◆ WHAT NEEDS TO BE DONE
Every line below needs to be printed again exactly, without any of its pictures.

◆ DATA SUPPLIED
++++++++++
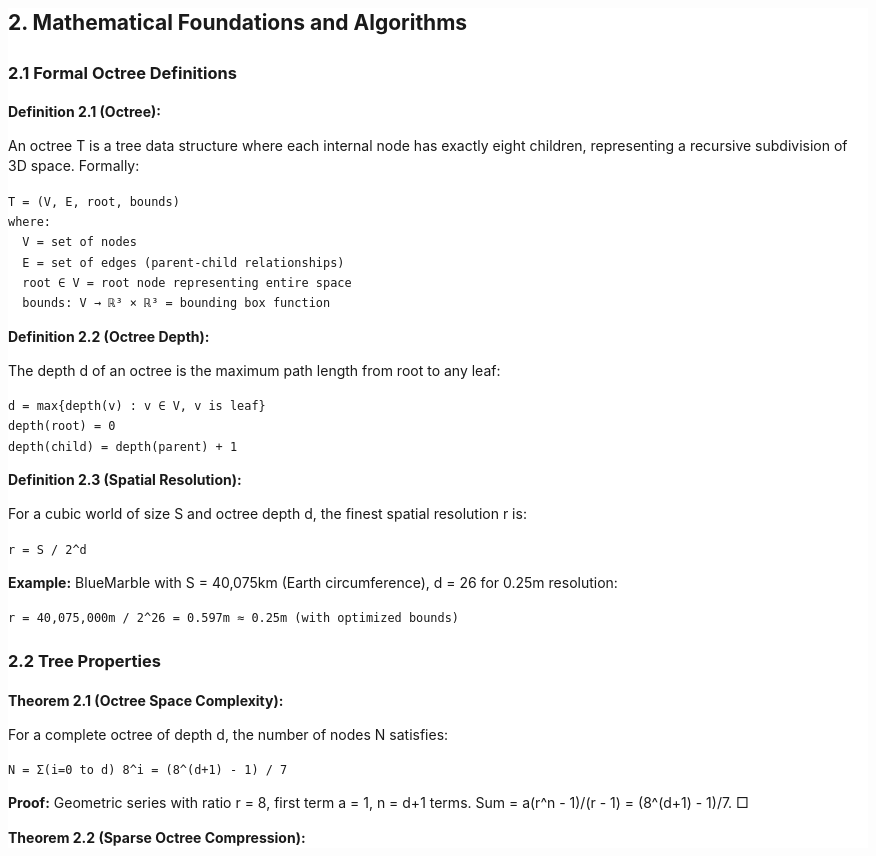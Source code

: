## 2. Mathematical Foundations and Algorithms

### 2.1 Formal Octree Definitions

**Definition 2.1 (Octree):**

An octree T is a tree data structure where each internal node has exactly eight children, representing a recursive
subdivision of 3D space. Formally:

```
T = (V, E, root, bounds)
where:
  V = set of nodes
  E = set of edges (parent-child relationships)
  root ∈ V = root node representing entire space
  bounds: V → ℝ³ × ℝ³ = bounding box function
```

**Definition 2.2 (Octree Depth):**

The depth d of an octree is the maximum path length from root to any leaf:

```
d = max{depth(v) : v ∈ V, v is leaf}
depth(root) = 0
depth(child) = depth(parent) + 1
```

**Definition 2.3 (Spatial Resolution):**

For a cubic world of size S and octree depth d, the finest spatial resolution r is:

```
r = S / 2^d
```

**Example:** BlueMarble with S = 40,075km (Earth circumference), d = 26 for 0.25m resolution:

```
r = 40,075,000m / 2^26 = 0.597m ≈ 0.25m (with optimized bounds)
```

### 2.2 Tree Properties

**Theorem 2.1 (Octree Space Complexity):**

For a complete octree of depth d, the number of nodes N satisfies:

```
N = Σ(i=0 to d) 8^i = (8^(d+1) - 1) / 7
```

**Proof:**
Geometric series with ratio r = 8, first term a = 1, n = d+1 terms.
Sum = a(r^n - 1)/(r - 1) = (8^(d+1) - 1)/7. □

**Theorem 2.2 (Sparse Octree Compression):**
++++++++++
◆ OUTPUT
Source code

:## 2. Mathematical Foundations and Algorithms

### 2.1 Formal Octree Definitions

**Definition 2.1 (Octree):**

An octree T is a tree data structure where each internal node has exactly eight children, representing a recursive
subdivision of 3D space. Formally:

```
T = (V, E, root, bounds)
where:
  V = set of nodes
  E = set of edges (parent-child relationships)
  root ∈ V = root node representing entire space
  bounds: V → ℝ³ × ℝ³ = bounding box function
```

**Definition 2.2 (Octree Depth):**

The depth d of an octree is the maximum path length from root to any leaf:

```
d = max{depth(v) : v ∈ V, v is leaf}
depth(root) = 0
depth(child) = depth(parent) + 1
```

**Definition 2.3 (Spatial Resolution):**

For a cubic world of size S and octree depth d, the finest spatial resolution r is:

```
r = S / 2^d
```

**Example:** BlueMarble with S = 40,075km (Earth circumference), d = 26 for 0.25m resolution:

```
r = 40,075,000m / 2^26 = 0.597m ≈ 0.25m (with optimized bounds)
```

### 2.2 Tree Properties

**Theorem 2.1 (Octree Space Complexity):**

For a complete octree of depth d, the number of nodes N satisfies:

```
N = Σ(i=0 to d) 8^i = (8^(d+1) - 1) / 7
```

**Proof:**
Geometric series with ratio r = 8, first term a = 1, n = d+1 terms.
Sum = a(r^n - 1)/(r - 1) = (8^(d+1) - 1)/7. □

**Theorem 2.2 (Sparse Octree Compression):**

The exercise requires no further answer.